▸ PROMPT
Of all the entries below, only the lines from the one with "RemindMe is a" up to and including the one with "a schedule manager" are to be duplicated exactly.

▸ STUDY MATERIAL
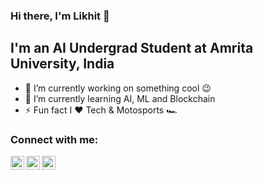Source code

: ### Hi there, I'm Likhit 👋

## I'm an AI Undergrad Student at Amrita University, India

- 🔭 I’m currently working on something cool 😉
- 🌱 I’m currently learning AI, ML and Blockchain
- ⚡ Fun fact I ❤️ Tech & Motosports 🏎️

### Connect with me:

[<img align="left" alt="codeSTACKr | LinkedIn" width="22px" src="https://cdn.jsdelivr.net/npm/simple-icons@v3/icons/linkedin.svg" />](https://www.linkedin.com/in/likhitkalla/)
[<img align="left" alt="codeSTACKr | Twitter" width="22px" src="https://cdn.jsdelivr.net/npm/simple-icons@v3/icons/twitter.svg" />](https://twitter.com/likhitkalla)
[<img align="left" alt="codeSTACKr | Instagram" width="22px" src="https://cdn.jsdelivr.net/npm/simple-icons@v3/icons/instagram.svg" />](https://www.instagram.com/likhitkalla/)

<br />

---

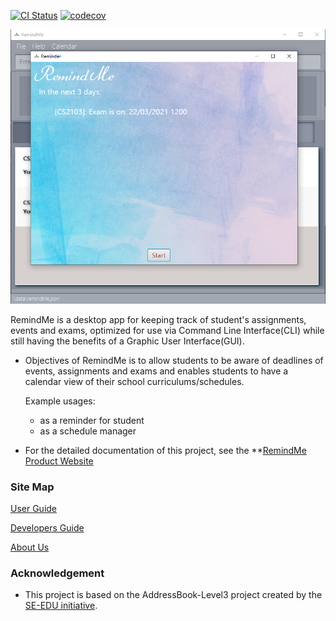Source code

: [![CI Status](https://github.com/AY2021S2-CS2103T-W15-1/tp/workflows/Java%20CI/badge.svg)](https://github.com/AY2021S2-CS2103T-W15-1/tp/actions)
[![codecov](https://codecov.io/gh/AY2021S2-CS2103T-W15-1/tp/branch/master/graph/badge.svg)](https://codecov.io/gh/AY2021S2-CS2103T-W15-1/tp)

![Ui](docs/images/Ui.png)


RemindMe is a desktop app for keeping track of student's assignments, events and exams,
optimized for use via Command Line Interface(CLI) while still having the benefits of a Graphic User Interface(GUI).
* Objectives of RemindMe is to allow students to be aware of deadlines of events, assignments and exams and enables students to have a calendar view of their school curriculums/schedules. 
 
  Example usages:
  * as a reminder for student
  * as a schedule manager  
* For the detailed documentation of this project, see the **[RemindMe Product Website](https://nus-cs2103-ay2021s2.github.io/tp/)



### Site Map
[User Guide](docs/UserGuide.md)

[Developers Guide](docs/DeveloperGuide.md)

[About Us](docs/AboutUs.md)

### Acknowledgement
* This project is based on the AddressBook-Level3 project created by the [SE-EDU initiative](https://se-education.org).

▸ EXERCISE SOLUTION
RemindMe is a desktop app for keeping track of student's assignments, events and exams,
optimized for use via Command Line Interface(CLI) while still having the benefits of a Graphic User Interface(GUI).
* Objectives of RemindMe is to allow students to be aware of deadlines of events, assignments and exams and enables students to have a calendar view of their school curriculums/schedules. 
 
  Example usages:
  * as a reminder for student
  * as a schedule manager  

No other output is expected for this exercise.